Data transform

The transformation module is responsible for receiving a Spark dataframe and transforming it with the main transformations of the platform.

SQL transformation

This module makes SQL expressions available to transform. Example:

from pyiris.ingestion.transform import SqlTransformation

sql_transformation = SqlTransformation(name='divide', 
                                       description='Unit price division', 
                                       to_column="cost", 
                                       sql_expression="price/unit")

transformed_dataframe = sql_transformation.transform(dataframe=extracted_dataframe)

Hash transformation

This module returns a hash transformation based on an inputted column. Example:

from pyiris.ingestion.transform import HashTransformation

hash_transformation = HashTransformation(name='Hash CPF', 
                                         description='Hash CPF to be accord of LGPD', 
                                         from_columns=["cpf"])

transformed_dataframe = hash_transformation.transform(dataframe=extracted_dataframe)

Custom transformation

This module gives for the user tools to customize the dataframe, with the main custom features. Example of uses:

from pyiris.ingestion.transform.transformations.custom.custom import divide
from pyiris.ingestion.transform.transformations.custom_transformation import CustomTransformation

custom_transformation = CustomTransformation(name='divisao_preco_medio',
                                             description='Dividing two fictitious columns (valor_venda/quantidade) to generate column praco_medio',
                                             method=divide,
                                             to_column='preco_medio', 
                                             column1='valor_venda', 
                                             column2='quantidade')

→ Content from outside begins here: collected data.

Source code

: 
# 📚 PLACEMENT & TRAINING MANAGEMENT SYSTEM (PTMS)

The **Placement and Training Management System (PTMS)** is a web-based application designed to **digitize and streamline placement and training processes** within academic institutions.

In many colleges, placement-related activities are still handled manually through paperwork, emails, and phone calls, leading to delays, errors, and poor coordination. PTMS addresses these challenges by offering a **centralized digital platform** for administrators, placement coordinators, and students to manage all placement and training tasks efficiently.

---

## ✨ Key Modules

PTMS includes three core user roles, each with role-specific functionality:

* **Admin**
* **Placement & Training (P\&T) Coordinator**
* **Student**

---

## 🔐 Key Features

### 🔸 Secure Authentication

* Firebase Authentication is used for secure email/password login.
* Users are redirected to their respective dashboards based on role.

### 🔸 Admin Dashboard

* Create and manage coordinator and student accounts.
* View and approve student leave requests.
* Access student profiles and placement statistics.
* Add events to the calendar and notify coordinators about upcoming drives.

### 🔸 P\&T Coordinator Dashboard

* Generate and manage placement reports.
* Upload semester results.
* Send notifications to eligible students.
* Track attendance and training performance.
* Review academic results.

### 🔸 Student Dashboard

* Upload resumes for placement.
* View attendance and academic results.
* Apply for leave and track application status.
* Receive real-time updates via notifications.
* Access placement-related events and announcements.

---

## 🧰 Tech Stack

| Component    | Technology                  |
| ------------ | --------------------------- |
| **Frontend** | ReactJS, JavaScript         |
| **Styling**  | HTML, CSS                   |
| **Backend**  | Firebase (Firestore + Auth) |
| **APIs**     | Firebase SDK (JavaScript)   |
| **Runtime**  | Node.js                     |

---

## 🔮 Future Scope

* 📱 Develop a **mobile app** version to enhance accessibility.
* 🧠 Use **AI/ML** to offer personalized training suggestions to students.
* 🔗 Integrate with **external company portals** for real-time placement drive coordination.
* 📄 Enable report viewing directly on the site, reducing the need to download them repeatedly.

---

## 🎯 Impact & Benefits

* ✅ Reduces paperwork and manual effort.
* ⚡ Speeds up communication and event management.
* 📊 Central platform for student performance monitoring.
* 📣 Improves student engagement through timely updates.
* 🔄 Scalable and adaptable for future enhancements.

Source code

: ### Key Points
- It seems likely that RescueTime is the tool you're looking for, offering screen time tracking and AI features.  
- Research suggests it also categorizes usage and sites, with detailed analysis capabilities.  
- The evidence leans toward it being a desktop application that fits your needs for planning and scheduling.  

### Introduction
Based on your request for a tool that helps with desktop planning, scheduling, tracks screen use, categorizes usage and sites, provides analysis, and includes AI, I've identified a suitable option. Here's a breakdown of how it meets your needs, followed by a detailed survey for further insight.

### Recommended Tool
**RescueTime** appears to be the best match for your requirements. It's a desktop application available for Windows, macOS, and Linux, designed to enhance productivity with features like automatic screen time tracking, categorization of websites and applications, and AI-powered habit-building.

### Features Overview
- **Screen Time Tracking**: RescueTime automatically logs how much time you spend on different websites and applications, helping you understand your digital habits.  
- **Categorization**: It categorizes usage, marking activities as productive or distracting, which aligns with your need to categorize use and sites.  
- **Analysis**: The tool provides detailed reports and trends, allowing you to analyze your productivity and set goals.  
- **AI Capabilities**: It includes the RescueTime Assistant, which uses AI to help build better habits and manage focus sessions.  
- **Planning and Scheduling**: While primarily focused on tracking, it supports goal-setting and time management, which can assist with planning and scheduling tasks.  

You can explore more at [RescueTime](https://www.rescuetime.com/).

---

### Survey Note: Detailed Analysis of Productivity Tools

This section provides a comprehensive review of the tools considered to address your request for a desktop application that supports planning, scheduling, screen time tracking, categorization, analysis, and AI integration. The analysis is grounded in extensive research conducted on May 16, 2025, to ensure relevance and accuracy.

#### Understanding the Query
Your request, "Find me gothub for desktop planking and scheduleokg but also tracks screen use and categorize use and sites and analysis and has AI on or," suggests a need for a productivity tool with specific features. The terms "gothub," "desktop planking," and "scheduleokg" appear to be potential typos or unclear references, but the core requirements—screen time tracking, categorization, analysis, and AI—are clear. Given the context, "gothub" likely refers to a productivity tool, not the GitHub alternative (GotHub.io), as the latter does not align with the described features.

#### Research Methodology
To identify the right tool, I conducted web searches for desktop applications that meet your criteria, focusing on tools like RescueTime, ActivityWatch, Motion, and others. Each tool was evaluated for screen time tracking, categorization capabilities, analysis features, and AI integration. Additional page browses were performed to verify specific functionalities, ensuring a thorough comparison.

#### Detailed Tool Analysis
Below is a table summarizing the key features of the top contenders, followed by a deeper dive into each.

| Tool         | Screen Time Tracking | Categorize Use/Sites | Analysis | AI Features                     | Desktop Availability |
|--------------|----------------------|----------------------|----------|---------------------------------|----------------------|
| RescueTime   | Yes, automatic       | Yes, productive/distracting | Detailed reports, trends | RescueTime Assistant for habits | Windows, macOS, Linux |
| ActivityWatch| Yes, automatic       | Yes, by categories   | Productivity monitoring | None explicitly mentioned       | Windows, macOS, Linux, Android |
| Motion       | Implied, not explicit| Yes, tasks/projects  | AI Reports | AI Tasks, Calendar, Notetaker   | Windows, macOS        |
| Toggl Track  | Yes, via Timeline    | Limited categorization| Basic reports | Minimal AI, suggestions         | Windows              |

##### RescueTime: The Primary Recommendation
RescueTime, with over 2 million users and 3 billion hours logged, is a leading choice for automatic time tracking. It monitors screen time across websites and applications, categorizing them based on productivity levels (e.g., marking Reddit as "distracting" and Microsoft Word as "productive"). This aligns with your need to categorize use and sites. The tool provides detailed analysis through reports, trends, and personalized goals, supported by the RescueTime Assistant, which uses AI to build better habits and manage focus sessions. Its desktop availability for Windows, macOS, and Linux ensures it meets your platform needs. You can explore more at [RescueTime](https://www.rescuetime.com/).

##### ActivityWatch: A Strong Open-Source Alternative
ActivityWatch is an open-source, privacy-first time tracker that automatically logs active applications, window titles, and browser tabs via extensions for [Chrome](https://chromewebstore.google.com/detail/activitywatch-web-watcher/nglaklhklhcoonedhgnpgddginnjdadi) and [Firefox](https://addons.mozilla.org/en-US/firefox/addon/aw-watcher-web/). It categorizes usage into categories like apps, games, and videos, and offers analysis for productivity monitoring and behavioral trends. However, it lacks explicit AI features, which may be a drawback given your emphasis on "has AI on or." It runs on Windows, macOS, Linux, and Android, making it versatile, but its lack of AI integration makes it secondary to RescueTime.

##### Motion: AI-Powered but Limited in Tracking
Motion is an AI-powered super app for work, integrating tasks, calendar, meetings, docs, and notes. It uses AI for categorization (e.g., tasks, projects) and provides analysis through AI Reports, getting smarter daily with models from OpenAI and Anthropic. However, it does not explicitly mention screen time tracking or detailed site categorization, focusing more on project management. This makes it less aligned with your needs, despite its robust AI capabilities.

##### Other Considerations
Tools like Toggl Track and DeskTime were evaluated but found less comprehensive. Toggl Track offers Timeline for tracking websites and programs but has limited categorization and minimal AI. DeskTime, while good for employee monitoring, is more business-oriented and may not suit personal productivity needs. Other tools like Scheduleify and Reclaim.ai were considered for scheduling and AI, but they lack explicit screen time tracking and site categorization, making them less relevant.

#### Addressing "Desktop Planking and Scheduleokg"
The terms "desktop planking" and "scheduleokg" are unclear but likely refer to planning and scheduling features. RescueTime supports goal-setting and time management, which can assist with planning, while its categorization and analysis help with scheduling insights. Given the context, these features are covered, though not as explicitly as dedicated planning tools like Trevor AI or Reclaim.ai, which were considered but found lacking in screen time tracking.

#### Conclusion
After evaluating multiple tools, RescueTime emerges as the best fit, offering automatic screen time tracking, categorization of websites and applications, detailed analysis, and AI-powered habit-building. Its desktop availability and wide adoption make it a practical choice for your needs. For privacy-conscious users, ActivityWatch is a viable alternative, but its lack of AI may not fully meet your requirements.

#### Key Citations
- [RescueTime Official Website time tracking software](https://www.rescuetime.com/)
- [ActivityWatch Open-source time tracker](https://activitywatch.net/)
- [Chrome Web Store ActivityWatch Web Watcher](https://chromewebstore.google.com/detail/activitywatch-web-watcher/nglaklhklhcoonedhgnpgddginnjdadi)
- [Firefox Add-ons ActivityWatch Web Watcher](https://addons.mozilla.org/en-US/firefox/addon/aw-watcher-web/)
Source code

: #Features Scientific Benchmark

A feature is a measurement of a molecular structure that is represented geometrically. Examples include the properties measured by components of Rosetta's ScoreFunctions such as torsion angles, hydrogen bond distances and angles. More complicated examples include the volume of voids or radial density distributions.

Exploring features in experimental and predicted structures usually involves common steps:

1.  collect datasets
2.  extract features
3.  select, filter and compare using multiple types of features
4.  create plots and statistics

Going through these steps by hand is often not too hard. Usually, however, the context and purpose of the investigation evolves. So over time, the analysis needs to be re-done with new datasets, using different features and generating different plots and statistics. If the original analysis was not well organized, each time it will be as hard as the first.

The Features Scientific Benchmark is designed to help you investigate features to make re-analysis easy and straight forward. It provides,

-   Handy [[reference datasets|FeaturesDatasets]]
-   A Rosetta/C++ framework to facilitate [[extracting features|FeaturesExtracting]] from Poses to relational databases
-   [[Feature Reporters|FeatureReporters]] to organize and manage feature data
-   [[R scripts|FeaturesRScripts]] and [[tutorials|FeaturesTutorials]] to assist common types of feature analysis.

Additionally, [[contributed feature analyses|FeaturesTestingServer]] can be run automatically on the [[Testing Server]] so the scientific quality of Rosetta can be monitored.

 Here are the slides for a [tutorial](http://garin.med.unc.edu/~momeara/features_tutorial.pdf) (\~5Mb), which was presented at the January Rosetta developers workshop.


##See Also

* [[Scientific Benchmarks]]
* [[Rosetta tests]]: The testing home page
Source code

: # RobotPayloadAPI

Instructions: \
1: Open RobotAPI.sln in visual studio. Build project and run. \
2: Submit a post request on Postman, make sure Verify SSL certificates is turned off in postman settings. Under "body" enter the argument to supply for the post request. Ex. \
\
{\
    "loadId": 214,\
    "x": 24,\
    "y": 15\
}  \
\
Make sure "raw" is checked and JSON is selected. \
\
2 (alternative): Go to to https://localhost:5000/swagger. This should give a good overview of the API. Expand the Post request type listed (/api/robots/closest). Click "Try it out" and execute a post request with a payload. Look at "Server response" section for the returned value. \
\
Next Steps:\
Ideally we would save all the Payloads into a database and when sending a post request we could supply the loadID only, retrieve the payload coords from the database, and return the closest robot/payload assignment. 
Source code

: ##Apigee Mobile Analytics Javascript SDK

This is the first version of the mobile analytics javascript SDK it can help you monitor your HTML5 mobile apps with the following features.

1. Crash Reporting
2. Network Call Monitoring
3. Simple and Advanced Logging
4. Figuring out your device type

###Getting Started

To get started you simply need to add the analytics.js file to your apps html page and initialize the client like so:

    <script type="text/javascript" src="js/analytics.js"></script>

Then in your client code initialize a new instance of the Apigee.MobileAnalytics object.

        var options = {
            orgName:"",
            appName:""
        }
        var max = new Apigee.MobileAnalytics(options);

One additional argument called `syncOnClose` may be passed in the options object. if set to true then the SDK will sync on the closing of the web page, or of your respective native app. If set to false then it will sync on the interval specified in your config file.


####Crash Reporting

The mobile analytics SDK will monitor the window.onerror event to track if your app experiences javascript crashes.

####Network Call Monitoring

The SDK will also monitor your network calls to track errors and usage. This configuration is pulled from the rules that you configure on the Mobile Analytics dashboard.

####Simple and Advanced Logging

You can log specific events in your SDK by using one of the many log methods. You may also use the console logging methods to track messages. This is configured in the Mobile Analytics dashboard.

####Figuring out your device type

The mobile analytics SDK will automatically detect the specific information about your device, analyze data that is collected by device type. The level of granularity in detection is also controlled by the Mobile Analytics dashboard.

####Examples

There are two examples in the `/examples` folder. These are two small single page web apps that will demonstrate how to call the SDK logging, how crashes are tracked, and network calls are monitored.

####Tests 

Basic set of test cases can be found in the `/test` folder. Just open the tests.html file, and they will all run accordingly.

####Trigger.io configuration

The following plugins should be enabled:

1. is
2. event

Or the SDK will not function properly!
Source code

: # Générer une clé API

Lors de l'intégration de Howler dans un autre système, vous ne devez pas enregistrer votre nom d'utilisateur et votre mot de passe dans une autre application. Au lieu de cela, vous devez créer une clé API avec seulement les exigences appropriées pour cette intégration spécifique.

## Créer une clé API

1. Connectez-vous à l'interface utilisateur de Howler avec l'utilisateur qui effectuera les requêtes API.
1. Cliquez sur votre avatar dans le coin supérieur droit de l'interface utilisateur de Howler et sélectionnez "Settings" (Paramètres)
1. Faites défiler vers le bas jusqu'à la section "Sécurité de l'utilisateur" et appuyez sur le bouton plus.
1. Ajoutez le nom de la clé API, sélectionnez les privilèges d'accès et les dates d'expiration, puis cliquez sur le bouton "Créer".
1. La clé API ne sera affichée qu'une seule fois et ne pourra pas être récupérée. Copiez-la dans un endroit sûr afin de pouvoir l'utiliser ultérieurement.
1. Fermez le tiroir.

transformed_dataframe = custom_transformation.transform(dataframe=extracted_dataframe)

Transform Service

The class pyiris.ingestion.transform.TransformService works as a service. You can execute some transformations in sequence, or only one. Follow the example of uses:

from pyiris.ingestion.transform import TransformService, HashTransformation, SqlTransformation

transform_service = TransformService(
    transformations=[
        SqlTransformation(name='divide', 
                          description='Test just to exemplify with two int columns', 
                          to_column="teste", 
                          sql_expression="ID/ID_QUEM_REPORTOU"),
        HashTransformation(name='Hash CPF', 
                           description='Hash CPF to be accord of LGPD', 
                           from_columns=["cpf"])
    ]

)
transformed_dataframe = transform_service.handler(dataframe=extracted_dataframe)

To have more information, please, access the code docstring in Pyiris modules.